Gilbertwatchdog, things you think are unnecessary like safe streets, libraries, pools, parks are valued by many of us in this community. We moved to the Town because of the investments made to make this a quality community, not a cheap place to live, like in Apache Junction.
corruptionslayer posted at 12:01 am on Thu, Mar 17, 2011.
ivotethree. I value the libraries, pools and parks too. But it doesn't mean you have to OVERPAY by millions of dollars for them! Get a clue! The $50 million dollar Zinke dairy farm is riduclous. They won't even build that stupid equestrian park there for 17 years!
Abbott, Crozier and Presmyk need to be replaced by some sane people who know negotiate and not overpay for everything!
gilbertwatchdog posted at 2:39 am on Thu, Mar 17, 2011.
Ivotetoo,
You are missing the point. I'm not against parks, pools, or libraries in principal, but I am against over-priced parks, pools, or libraries in real life.
The basic difference between our viewpoints is that you (and Abbott, Crozier, and Presmyk) seem to think that the taxpayers have unlimited funds to pay for all of these "nice to have, but not necessary" projects.
In other words, you think "things" are what makes a community great, whereas I think it's primarily the people who live there that make a community great.
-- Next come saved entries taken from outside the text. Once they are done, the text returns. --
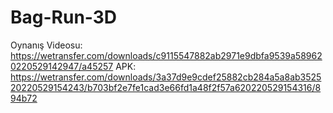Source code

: # Bag-Run-3D

Oynanış Videosu: https://wetransfer.com/downloads/c9115547882ab2971e9dbfa9539a589620220529142947/a45257
APK: https://wetransfer.com/downloads/3a37d9e9cdef25882cb284a5a8ab352520220529154243/b703bf2e7fe1cad3e66fd1a48f2f57a620220529154316/894b72
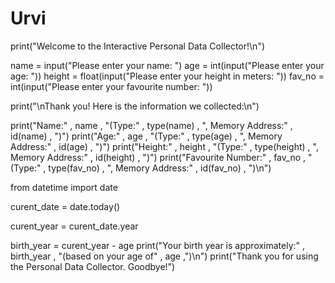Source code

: # Urvi
print("Welcome to the Interactive Personal Data Collector!\n")

name = input("Please enter your name: ")
age = int(input("Please enter your age: "))
height = float(input("Please enter your height in meters: "))
fav_no = int(input("Please enter your favourite number: "))

print("\nThank you! Here is the information we collected:\n")

print("Name:" , name , "(Type:" , type(name) , ", Memory Address:" , id(name) , ")")
print("Age:" , age , "(Type:" , type(age) , ", Memory Address:" , id(age) , ")")
print("Height:" , height , "(Type:" , type(height) , ", Memory Address:" , id(height) , ")")
print("Favourite Number:" , fav_no , "(Type:" , type(fav_no) , ", Memory Address:" , id(fav_no) , ")\n")

from datetime import date

curent_date = date.today()

curent_year = curent_date.year

birth_year = curent_year - age
print("Your birth year is approximately:" , birth_year , "(based on your age of" , age ,")\n")
print("Thank you for using the Personal Data Collector. Goodbye!")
It's no secret that most politicians continue to promise one special interest group after another more funding in order to get their vote(s).
Want the soccer mom's vote? Easy, promise more expensive fields for their angels to play on.
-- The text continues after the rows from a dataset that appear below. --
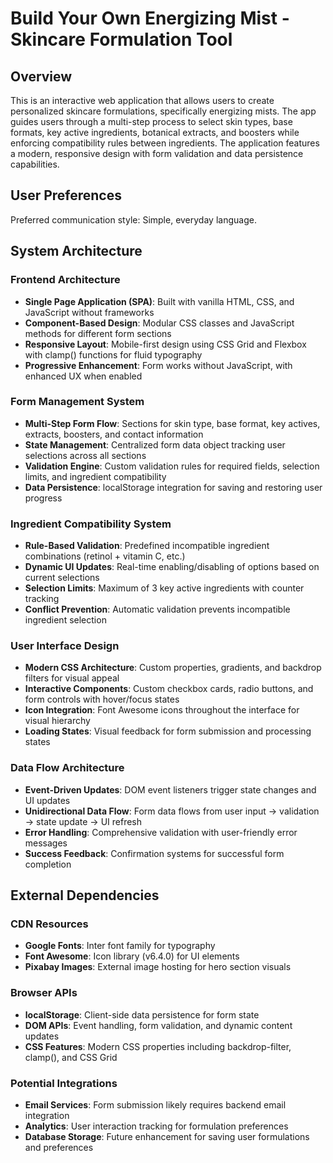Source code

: # Build Your Own Energizing Mist - Skincare Formulation Tool

## Overview

This is an interactive web application that allows users to create personalized skincare formulations, specifically energizing mists. The app guides users through a multi-step process to select skin types, base formats, key active ingredients, botanical extracts, and boosters while enforcing compatibility rules between ingredients. The application features a modern, responsive design with form validation and data persistence capabilities.

## User Preferences

Preferred communication style: Simple, everyday language.

## System Architecture

### Frontend Architecture
- **Single Page Application (SPA)**: Built with vanilla HTML, CSS, and JavaScript without frameworks
- **Component-Based Design**: Modular CSS classes and JavaScript methods for different form sections
- **Responsive Layout**: Mobile-first design using CSS Grid and Flexbox with clamp() functions for fluid typography
- **Progressive Enhancement**: Form works without JavaScript, with enhanced UX when enabled

### Form Management System
- **Multi-Step Form Flow**: Sections for skin type, base format, key actives, extracts, boosters, and contact information
- **State Management**: Centralized form data object tracking user selections across all sections
- **Validation Engine**: Custom validation rules for required fields, selection limits, and ingredient compatibility
- **Data Persistence**: localStorage integration for saving and restoring user progress

### Ingredient Compatibility System
- **Rule-Based Validation**: Predefined incompatible ingredient combinations (retinol + vitamin C, etc.)
- **Dynamic UI Updates**: Real-time enabling/disabling of options based on current selections
- **Selection Limits**: Maximum of 3 key active ingredients with counter tracking
- **Conflict Prevention**: Automatic validation prevents incompatible ingredient selection

### User Interface Design
- **Modern CSS Architecture**: Custom properties, gradients, and backdrop filters for visual appeal
- **Interactive Components**: Custom checkbox cards, radio buttons, and form controls with hover/focus states
- **Icon Integration**: Font Awesome icons throughout the interface for visual hierarchy
- **Loading States**: Visual feedback for form submission and processing states

### Data Flow Architecture
- **Event-Driven Updates**: DOM event listeners trigger state changes and UI updates
- **Unidirectional Data Flow**: Form data flows from user input → validation → state update → UI refresh
- **Error Handling**: Comprehensive validation with user-friendly error messages
- **Success Feedback**: Confirmation systems for successful form completion

## External Dependencies

### CDN Resources
- **Google Fonts**: Inter font family for typography
- **Font Awesome**: Icon library (v6.4.0) for UI elements
- **Pixabay Images**: External image hosting for hero section visuals

### Browser APIs
- **localStorage**: Client-side data persistence for form state
- **DOM APIs**: Event handling, form validation, and dynamic content updates
- **CSS Features**: Modern CSS properties including backdrop-filter, clamp(), and CSS Grid

### Potential Integrations
- **Email Services**: Form submission likely requires backend email integration
- **Analytics**: User interaction tracking for formulation preferences
- **Database Storage**: Future enhancement for saving user formulations and preferences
Want the teacher's vote? Easy, promise them bigger, more expensive schools to teach in, tell them they're underpaid and you'd vote them raises if you're elected.
Want the police or fire vote? Easy, promise them newer, more expensive equipment, bigger, fancier stations to work in, tell them they too are underpaid and promise you'll support their union demands for more pay and benefits - if only you get elected.
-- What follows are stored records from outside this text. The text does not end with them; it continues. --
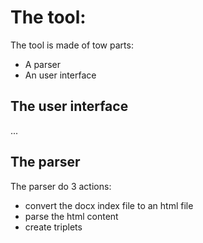 # The tool:


The tool is made of tow parts:

- A parser
- An user interface


## The user interface
...

## The parser
The parser do 3 actions:
- convert the docx index file to an html file
- parse the html content
- create triplets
The problem is that your promises are writing checks that the taxpayers can't afford, and those past promises (i.e., bills) are now due.
Sure, it's nice to have a $42 million ballpark in town (almost twice as much as a larger facility in Texas run by the same company), but with ALL of the profits going to the California developer for the first 7 years, plus the remaining years capped at 500K per year (if the ball park hits every projected sales number given to the town to originally justify the project), IT WILL STILL TAKE 91 YEARS FOR THOSE TAXPAYER FUNDS TO BREAK EVEN VS. THE EXPENSE! (And that's NOT counting any additional costs to maintain it).
You may say it's still worth it, but that's $42 million that could have gone elsewhere (or at least we could have saved $21 million and built a LARGER park like they did in Texas). Maybe the Texas town council was smarter, but lot's of folks think we got taken to the cleaners on that project.
Now if that was the only example of Gilbert's Town Council blowing the budget (and our taxpayer dollars), I might say live and let live, but sadly it isn't.
They (Abbott, Crozier, and Presmyk) have repeatedly voted for expensive project after project, with little to no regard to their actual town budget. The Zinke dairy financial disaster is but the latest example, but certainly not the only one.
Perhaps that's due to the individual backgrounds of the council members running for re-election (Abbott belongs to a teacher's union that strongly believes that more taxes will fix any school issue. Crozier and Presmyk both work for energy monopolies (APS and SRP) that simply ask for rate increases whenever their companies want more profits). Simply put, these folks work in environments where they have never been forced to do more with less.
Most working folks don't live in that world. If we want more money, we have to earn it, we don't get to ask the taxpayers for more of their money to balance our budgets. When we blow our budget(s), we have to live with the results. So should Abbott, Crozier, and Presmyk - by not being re-elected.
Their past history dictates that they would continue to foolishly mishandle the taxpayer's funds and continue to spend OUR money like Paris Hilton on a Las Vegas holiday vacation.